*BRIEF*
Go through the listing below and return each line that includes "advanced".

*RECORDS PROVIDED*
· · ·

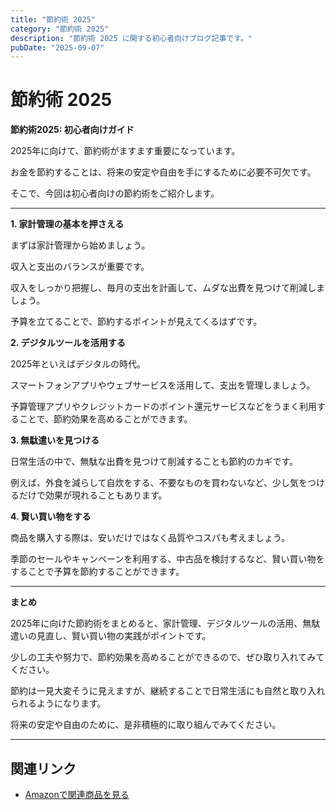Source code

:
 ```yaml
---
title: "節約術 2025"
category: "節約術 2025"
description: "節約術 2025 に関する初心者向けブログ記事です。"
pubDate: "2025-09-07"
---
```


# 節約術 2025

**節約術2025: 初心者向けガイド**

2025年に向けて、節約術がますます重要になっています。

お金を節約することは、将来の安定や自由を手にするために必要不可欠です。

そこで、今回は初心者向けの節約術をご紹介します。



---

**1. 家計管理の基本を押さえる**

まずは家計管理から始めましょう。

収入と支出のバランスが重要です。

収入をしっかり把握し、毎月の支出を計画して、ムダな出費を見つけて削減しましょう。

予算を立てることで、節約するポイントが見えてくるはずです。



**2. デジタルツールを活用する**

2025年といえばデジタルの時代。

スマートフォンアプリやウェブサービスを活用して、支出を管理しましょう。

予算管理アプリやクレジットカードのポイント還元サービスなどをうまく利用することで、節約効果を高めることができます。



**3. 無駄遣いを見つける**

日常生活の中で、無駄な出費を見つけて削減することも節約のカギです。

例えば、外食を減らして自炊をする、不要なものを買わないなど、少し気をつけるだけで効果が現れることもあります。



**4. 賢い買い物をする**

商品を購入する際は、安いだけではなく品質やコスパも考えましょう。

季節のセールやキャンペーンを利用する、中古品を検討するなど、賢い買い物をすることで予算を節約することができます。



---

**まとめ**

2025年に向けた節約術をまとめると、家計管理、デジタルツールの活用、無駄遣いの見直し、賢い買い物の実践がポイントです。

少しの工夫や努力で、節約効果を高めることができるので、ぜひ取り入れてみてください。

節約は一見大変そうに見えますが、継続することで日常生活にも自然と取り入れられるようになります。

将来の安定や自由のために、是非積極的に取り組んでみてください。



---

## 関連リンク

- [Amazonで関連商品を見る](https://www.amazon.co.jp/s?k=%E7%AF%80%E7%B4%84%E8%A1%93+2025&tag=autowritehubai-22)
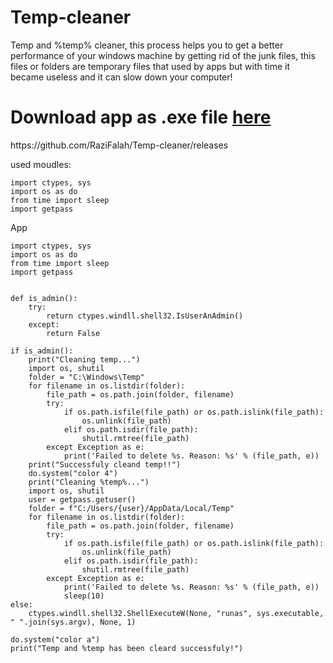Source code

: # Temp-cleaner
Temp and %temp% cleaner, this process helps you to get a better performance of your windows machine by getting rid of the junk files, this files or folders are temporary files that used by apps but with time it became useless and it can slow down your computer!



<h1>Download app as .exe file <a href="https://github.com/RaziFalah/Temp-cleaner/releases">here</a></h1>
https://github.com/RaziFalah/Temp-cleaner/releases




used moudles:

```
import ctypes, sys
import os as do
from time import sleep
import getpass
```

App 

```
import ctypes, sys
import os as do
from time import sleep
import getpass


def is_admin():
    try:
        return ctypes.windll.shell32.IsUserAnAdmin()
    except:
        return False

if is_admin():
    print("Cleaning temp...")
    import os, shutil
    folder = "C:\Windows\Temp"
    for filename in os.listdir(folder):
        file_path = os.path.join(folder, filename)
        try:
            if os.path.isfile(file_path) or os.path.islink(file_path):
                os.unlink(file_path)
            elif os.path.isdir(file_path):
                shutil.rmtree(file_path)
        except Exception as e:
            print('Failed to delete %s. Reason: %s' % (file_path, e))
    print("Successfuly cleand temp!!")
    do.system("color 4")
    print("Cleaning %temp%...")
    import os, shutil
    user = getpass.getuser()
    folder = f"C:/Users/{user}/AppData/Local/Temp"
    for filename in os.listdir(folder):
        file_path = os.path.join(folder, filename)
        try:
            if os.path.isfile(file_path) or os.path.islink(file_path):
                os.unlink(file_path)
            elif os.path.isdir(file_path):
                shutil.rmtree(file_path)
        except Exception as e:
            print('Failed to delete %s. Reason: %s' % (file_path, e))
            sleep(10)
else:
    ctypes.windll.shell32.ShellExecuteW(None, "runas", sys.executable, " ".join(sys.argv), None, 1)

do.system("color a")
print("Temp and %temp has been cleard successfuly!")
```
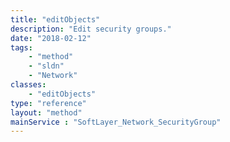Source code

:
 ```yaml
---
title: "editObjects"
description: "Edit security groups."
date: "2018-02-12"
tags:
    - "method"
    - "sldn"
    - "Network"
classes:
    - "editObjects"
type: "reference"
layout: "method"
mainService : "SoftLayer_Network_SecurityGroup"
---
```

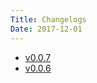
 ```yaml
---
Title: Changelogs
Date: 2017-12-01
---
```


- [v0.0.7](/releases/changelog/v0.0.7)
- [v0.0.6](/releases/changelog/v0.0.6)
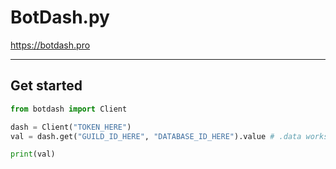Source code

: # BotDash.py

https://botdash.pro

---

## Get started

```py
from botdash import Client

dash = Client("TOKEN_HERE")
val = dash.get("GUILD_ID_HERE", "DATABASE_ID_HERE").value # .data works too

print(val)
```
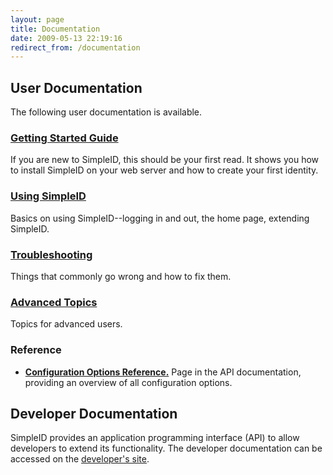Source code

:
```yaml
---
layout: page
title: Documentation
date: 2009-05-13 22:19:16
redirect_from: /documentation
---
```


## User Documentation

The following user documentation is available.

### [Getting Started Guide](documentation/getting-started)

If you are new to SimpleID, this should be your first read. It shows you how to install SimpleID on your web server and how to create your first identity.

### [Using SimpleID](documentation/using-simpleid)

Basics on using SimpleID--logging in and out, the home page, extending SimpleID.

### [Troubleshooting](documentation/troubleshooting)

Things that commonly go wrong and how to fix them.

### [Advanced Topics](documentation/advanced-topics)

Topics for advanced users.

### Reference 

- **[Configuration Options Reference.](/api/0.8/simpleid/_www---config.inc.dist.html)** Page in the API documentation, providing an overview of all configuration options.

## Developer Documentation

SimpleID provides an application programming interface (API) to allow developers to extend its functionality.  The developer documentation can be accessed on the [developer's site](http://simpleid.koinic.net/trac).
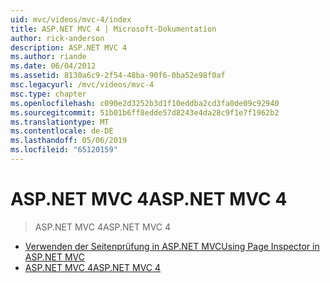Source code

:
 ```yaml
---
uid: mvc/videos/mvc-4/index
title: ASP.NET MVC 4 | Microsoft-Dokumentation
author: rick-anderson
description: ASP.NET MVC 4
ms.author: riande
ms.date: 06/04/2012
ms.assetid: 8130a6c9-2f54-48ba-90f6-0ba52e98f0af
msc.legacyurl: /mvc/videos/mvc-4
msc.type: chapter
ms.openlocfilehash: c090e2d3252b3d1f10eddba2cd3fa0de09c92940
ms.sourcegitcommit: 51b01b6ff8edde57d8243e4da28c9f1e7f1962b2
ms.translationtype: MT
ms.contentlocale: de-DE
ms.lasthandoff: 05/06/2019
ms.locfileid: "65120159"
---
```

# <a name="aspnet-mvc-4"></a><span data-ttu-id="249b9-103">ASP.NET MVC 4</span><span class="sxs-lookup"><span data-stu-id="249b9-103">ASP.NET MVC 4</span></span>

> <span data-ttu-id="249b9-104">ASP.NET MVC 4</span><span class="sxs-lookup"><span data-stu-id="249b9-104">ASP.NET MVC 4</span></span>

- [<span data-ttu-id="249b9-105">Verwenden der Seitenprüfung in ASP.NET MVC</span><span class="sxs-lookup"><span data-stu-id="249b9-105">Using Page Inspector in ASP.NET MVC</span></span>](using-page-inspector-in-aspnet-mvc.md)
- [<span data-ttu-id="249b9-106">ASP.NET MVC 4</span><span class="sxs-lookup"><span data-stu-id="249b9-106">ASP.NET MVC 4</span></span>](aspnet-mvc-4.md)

· · ·

*TASK RESULT*
### [Advanced Topics](documentation/advanced-topics)
Topics for advanced users.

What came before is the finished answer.